» **WHAT YOU HAVE TO DO**
Please give the number of lines in the records below where the word "languages" occurs, and nothing else.

» **GIVEN RECORDS**
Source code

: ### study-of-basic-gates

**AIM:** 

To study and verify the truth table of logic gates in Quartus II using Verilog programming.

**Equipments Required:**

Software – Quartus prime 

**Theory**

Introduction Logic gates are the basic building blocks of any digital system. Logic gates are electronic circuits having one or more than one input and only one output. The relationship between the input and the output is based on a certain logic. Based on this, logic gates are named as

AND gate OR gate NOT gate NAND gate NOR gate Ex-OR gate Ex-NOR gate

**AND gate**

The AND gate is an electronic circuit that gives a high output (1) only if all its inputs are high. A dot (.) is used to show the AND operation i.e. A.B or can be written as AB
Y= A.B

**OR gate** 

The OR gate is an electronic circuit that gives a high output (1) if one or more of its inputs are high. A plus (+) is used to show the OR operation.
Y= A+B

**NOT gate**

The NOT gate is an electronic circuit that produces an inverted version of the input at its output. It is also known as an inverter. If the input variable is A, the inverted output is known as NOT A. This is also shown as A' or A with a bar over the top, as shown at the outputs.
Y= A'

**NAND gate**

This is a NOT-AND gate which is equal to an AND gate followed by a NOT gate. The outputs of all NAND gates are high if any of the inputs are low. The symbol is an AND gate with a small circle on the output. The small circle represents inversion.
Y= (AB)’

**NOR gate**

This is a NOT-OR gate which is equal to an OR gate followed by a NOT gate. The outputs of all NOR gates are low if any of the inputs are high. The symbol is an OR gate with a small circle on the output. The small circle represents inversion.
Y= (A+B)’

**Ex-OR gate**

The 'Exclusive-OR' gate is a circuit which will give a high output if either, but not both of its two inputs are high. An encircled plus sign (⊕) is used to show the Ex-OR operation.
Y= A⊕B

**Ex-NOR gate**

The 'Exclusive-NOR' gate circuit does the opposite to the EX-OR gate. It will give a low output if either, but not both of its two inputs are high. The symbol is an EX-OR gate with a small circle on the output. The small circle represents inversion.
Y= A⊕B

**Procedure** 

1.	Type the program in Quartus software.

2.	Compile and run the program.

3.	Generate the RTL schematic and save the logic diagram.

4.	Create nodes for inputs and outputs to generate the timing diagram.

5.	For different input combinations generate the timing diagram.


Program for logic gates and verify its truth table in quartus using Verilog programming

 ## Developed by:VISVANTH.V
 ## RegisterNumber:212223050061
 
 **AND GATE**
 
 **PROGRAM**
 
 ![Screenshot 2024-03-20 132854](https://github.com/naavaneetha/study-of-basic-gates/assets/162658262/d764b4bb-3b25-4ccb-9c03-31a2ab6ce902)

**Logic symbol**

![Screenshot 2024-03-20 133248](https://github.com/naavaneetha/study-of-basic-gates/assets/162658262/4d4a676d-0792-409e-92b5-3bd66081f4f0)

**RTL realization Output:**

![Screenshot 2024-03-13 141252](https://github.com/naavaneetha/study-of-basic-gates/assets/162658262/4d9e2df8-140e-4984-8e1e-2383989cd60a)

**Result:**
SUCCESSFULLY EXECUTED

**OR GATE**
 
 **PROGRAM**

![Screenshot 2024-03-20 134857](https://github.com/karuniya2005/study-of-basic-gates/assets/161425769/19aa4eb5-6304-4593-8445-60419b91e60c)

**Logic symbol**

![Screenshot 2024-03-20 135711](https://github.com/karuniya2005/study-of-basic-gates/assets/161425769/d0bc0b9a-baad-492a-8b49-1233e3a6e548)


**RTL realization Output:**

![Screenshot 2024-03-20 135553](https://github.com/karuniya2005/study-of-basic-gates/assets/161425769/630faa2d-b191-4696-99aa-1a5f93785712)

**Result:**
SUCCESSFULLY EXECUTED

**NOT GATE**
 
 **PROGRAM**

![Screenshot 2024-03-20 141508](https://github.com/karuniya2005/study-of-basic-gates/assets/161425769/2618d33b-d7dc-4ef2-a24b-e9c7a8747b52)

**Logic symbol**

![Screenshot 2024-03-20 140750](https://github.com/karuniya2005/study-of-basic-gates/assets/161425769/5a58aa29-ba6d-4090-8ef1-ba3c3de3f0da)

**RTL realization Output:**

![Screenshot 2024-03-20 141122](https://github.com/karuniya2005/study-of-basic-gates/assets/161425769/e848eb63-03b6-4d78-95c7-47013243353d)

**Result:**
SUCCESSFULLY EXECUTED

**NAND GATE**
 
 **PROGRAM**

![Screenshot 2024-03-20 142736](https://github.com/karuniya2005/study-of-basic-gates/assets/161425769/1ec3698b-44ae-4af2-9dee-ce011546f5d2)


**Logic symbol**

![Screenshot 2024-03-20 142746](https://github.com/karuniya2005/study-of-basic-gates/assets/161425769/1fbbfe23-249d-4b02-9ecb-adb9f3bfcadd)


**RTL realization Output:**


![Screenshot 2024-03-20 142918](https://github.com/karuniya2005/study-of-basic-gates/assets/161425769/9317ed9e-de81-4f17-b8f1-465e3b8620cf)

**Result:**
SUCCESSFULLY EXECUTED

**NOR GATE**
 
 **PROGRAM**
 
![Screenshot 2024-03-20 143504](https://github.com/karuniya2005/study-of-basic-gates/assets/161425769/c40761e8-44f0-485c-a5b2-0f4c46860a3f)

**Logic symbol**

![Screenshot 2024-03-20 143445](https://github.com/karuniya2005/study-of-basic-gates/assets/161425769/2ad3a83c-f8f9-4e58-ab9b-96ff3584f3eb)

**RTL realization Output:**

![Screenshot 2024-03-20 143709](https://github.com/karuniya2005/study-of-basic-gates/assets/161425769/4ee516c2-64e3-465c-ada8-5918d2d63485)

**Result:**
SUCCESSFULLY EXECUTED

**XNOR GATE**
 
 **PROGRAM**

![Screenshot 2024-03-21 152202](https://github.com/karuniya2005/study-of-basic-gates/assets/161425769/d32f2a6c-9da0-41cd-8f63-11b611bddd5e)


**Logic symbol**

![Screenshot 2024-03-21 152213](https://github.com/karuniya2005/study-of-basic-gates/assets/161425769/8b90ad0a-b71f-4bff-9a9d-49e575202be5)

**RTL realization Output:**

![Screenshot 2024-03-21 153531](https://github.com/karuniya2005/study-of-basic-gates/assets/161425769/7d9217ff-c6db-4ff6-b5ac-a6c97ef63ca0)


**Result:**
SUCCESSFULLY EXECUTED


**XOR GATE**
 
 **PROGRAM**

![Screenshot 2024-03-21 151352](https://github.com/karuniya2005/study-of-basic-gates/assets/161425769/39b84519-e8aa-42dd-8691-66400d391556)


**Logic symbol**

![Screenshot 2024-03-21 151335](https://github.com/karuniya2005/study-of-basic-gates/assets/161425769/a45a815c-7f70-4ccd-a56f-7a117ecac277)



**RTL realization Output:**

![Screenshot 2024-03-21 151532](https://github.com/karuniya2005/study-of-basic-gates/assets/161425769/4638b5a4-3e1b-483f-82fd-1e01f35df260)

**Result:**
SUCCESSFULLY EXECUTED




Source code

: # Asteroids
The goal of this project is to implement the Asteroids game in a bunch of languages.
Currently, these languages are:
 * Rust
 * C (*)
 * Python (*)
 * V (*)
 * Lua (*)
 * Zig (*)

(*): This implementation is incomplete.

» **RESULT OF THE TASK**
2